_RAW DATA:_
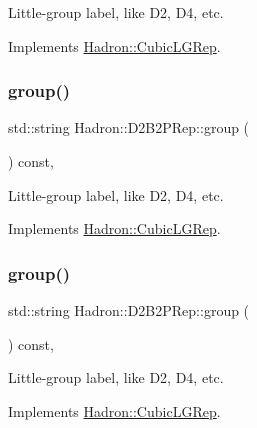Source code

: Little-\/group label, like D2, D4, etc. 

Implements \mbox{\hyperlink{structHadron_1_1CubicLGRep_a9bdb14b519a611d21379ed96a3a9eb41}{Hadron\+::\+Cubic\+L\+G\+Rep}}.

\mbox{\label{structHadron_1_1D2B2PRep_a5e6b85d31dc1c9bec4956b4c6bccd01e}} 
\subsubsection{\texorpdfstring{group()}{group()}\hspace{0.1cm}{\footnotesize\ttfamily [2/3]}}
{\footnotesize\ttfamily std\+::string Hadron\+::\+D2\+B2\+P\+Rep\+::group (\begin{DoxyParamCaption}{ }\end{DoxyParamCaption}) const\hspace{0.3cm}{\ttfamily [inline]}, {\ttfamily [virtual]}}

Little-\/group label, like D2, D4, etc. 

Implements \mbox{\hyperlink{structHadron_1_1CubicLGRep_a9bdb14b519a611d21379ed96a3a9eb41}{Hadron\+::\+Cubic\+L\+G\+Rep}}.

\mbox{\label{structHadron_1_1D2B2PRep_a5e6b85d31dc1c9bec4956b4c6bccd01e}} 
\subsubsection{\texorpdfstring{group()}{group()}\hspace{0.1cm}{\footnotesize\ttfamily [3/3]}}
{\footnotesize\ttfamily std\+::string Hadron\+::\+D2\+B2\+P\+Rep\+::group (\begin{DoxyParamCaption}{ }\end{DoxyParamCaption}) const\hspace{0.3cm}{\ttfamily [inline]}, {\ttfamily [virtual]}}

Little-\/group label, like D2, D4, etc. 

Implements \mbox{\hyperlink{structHadron_1_1CubicLGRep_a9bdb14b519a611d21379ed96a3a9eb41}{Hadron\+::\+Cubic\+L\+G\+Rep}}.

\mbox{\label{structHadron_1_1D2B2PRep_a5def410cb7d63545ef2a907e86c16bf3}}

_WHAT THIS TASK INVOLVES:_
Match on "subsubsection" and copy out every line of the entries that contains it.

_ANSWER SPACE:_
\subsubsection{\texorpdfstring{group()}{group()}\hspace{0.1cm}{\footnotesize\ttfamily [2/3]}}
\subsubsection{\texorpdfstring{group()}{group()}\hspace{0.1cm}{\footnotesize\ttfamily [3/3]}}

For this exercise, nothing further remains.